=== Directions for this task ===
Below are records; output all of them exactly.

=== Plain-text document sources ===
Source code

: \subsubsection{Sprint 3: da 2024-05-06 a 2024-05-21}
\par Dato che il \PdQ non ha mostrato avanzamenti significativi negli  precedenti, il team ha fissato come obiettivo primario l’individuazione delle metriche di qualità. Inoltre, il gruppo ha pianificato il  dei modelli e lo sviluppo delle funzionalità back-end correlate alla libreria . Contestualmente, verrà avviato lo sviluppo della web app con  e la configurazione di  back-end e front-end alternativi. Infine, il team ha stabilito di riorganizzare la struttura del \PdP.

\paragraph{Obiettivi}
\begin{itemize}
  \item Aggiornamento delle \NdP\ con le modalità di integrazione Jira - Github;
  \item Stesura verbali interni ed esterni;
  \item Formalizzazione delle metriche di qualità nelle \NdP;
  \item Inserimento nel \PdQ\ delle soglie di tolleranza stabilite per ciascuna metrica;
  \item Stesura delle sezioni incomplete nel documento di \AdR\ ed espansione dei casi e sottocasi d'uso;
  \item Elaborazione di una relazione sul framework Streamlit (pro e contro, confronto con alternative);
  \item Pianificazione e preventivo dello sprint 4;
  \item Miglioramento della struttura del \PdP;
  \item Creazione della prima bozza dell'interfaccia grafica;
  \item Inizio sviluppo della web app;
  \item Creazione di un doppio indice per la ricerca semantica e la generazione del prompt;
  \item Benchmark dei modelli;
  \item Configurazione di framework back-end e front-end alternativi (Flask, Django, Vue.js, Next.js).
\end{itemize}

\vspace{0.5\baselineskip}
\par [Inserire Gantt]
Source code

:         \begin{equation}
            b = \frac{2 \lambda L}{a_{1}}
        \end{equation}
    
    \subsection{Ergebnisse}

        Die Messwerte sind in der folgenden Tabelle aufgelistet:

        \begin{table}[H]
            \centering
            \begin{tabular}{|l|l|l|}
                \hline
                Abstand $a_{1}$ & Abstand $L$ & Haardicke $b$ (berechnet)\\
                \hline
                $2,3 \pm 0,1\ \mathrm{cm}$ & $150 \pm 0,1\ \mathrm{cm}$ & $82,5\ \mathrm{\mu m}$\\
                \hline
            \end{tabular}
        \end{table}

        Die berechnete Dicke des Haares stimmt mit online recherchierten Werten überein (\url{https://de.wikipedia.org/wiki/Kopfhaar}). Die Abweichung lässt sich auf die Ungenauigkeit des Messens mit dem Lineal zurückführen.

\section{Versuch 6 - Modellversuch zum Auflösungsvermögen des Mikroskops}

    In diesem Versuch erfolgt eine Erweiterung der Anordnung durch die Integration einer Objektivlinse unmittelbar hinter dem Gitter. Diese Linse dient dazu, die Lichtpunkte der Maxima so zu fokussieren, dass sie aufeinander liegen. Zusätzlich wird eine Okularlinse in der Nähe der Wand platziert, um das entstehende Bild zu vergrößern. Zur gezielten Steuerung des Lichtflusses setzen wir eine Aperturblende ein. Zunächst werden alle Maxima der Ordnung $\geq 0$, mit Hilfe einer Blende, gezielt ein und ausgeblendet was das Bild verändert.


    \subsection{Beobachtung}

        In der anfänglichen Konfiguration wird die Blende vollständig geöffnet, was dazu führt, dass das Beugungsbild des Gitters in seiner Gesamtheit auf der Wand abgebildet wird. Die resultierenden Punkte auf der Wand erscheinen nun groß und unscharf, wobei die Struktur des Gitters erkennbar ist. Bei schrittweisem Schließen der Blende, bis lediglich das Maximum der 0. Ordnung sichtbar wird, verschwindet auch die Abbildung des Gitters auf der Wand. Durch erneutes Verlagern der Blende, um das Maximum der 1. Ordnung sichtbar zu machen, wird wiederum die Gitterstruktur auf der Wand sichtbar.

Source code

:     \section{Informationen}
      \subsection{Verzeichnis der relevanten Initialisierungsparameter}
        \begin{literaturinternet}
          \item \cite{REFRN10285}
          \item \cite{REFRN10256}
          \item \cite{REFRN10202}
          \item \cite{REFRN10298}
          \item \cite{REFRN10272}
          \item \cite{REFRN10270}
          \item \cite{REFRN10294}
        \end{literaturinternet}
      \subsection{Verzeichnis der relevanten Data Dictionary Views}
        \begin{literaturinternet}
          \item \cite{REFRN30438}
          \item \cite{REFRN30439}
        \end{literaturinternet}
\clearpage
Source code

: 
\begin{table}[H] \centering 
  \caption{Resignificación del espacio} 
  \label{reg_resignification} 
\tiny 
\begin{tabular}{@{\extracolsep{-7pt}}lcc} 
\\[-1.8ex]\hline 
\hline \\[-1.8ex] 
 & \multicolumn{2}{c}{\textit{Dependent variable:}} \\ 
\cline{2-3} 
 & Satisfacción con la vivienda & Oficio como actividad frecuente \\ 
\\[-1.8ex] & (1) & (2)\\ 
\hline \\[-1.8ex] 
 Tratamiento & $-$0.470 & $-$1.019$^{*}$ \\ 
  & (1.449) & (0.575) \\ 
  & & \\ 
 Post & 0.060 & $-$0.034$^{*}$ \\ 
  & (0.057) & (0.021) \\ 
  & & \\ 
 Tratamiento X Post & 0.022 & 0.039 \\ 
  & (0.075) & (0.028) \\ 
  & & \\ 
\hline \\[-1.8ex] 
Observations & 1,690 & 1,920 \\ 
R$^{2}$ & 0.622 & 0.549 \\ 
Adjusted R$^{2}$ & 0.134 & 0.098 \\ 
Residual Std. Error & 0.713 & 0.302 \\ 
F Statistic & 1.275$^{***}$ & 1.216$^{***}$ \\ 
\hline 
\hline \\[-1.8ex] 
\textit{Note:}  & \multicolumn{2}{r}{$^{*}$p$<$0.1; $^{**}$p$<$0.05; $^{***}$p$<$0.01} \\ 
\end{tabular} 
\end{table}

=== Solution for this task ===
Source code

: \subsubsection{Sprint 3: da 2024-05-06 a 2024-05-21}
\par Dato che il \PdQ non ha mostrato avanzamenti significativi negli  precedenti, il team ha fissato come obiettivo primario l’individuazione delle metriche di qualità. Inoltre, il gruppo ha pianificato il  dei modelli e lo sviluppo delle funzionalità back-end correlate alla libreria . Contestualmente, verrà avviato lo sviluppo della web app con  e la configurazione di  back-end e front-end alternativi. Infine, il team ha stabilito di riorganizzare la struttura del \PdP.

\paragraph{Obiettivi}
\begin{itemize}
  \item Aggiornamento delle \NdP\ con le modalità di integrazione Jira - Github;
  \item Stesura verbali interni ed esterni;
  \item Formalizzazione delle metriche di qualità nelle \NdP;
  \item Inserimento nel \PdQ\ delle soglie di tolleranza stabilite per ciascuna metrica;
  \item Stesura delle sezioni incomplete nel documento di \AdR\ ed espansione dei casi e sottocasi d'uso;
  \item Elaborazione di una relazione sul framework Streamlit (pro e contro, confronto con alternative);
  \item Pianificazione e preventivo dello sprint 4;
  \item Miglioramento della struttura del \PdP;
  \item Creazione della prima bozza dell'interfaccia grafica;
  \item Inizio sviluppo della web app;
  \item Creazione di un doppio indice per la ricerca semantica e la generazione del prompt;
  \item Benchmark dei modelli;
  \item Configurazione di framework back-end e front-end alternativi (Flask, Django, Vue.js, Next.js).
\end{itemize}

\vspace{0.5\baselineskip}
\par [Inserire Gantt]
Source code

:         \begin{equation}
            b = \frac{2 \lambda L}{a_{1}}
        \end{equation}
    
    \subsection{Ergebnisse}

        Die Messwerte sind in der folgenden Tabelle aufgelistet:

        \begin{table}[H]
            \centering
            \begin{tabular}{|l|l|l|}
                \hline
                Abstand $a_{1}$ & Abstand $L$ & Haardicke $b$ (berechnet)\\
                \hline
                $2,3 \pm 0,1\ \mathrm{cm}$ & $150 \pm 0,1\ \mathrm{cm}$ & $82,5\ \mathrm{\mu m}$\\
                \hline
            \end{tabular}
        \end{table}

        Die berechnete Dicke des Haares stimmt mit online recherchierten Werten überein (\url{https://de.wikipedia.org/wiki/Kopfhaar}). Die Abweichung lässt sich auf die Ungenauigkeit des Messens mit dem Lineal zurückführen.

\section{Versuch 6 - Modellversuch zum Auflösungsvermögen des Mikroskops}

    In diesem Versuch erfolgt eine Erweiterung der Anordnung durch die Integration einer Objektivlinse unmittelbar hinter dem Gitter. Diese Linse dient dazu, die Lichtpunkte der Maxima so zu fokussieren, dass sie aufeinander liegen. Zusätzlich wird eine Okularlinse in der Nähe der Wand platziert, um das entstehende Bild zu vergrößern. Zur gezielten Steuerung des Lichtflusses setzen wir eine Aperturblende ein. Zunächst werden alle Maxima der Ordnung $\geq 0$, mit Hilfe einer Blende, gezielt ein und ausgeblendet was das Bild verändert.


    \subsection{Beobachtung}

        In der anfänglichen Konfiguration wird die Blende vollständig geöffnet, was dazu führt, dass das Beugungsbild des Gitters in seiner Gesamtheit auf der Wand abgebildet wird. Die resultierenden Punkte auf der Wand erscheinen nun groß und unscharf, wobei die Struktur des Gitters erkennbar ist. Bei schrittweisem Schließen der Blende, bis lediglich das Maximum der 0. Ordnung sichtbar wird, verschwindet auch die Abbildung des Gitters auf der Wand. Durch erneutes Verlagern der Blende, um das Maximum der 1. Ordnung sichtbar zu machen, wird wiederum die Gitterstruktur auf der Wand sichtbar.

Source code

:     \section{Informationen}
      \subsection{Verzeichnis der relevanten Initialisierungsparameter}
        \begin{literaturinternet}
          \item \cite{REFRN10285}
          \item \cite{REFRN10256}
          \item \cite{REFRN10202}
          \item \cite{REFRN10298}
          \item \cite{REFRN10272}
          \item \cite{REFRN10270}
          \item \cite{REFRN10294}
        \end{literaturinternet}
      \subsection{Verzeichnis der relevanten Data Dictionary Views}
        \begin{literaturinternet}
          \item \cite{REFRN30438}
          \item \cite{REFRN30439}
        \end{literaturinternet}
\clearpage
Source code

: 
\begin{table}[H] \centering 
  \caption{Resignificación del espacio} 
  \label{reg_resignification} 
\tiny 
\begin{tabular}{@{\extracolsep{-7pt}}lcc} 
\\[-1.8ex]\hline 
\hline \\[-1.8ex] 
 & \multicolumn{2}{c}{\textit{Dependent variable:}} \\ 
\cline{2-3} 
 & Satisfacción con la vivienda & Oficio como actividad frecuente \\ 
\\[-1.8ex] & (1) & (2)\\ 
\hline \\[-1.8ex] 
 Tratamiento & $-$0.470 & $-$1.019$^{*}$ \\ 
  & (1.449) & (0.575) \\ 
  & & \\ 
 Post & 0.060 & $-$0.034$^{*}$ \\ 
  & (0.057) & (0.021) \\ 
  & & \\ 
 Tratamiento X Post & 0.022 & 0.039 \\ 
  & (0.075) & (0.028) \\ 
  & & \\ 
\hline \\[-1.8ex] 
Observations & 1,690 & 1,920 \\ 
R$^{2}$ & 0.622 & 0.549 \\ 
Adjusted R$^{2}$ & 0.134 & 0.098 \\ 
Residual Std. Error & 0.713 & 0.302 \\ 
F Statistic & 1.275$^{***}$ & 1.216$^{***}$ \\ 
\hline 
\hline \\[-1.8ex] 
\textit{Note:}  & \multicolumn{2}{r}{$^{*}$p$<$0.1; $^{**}$p$<$0.05; $^{***}$p$<$0.01} \\ 
\end{tabular} 
\end{table}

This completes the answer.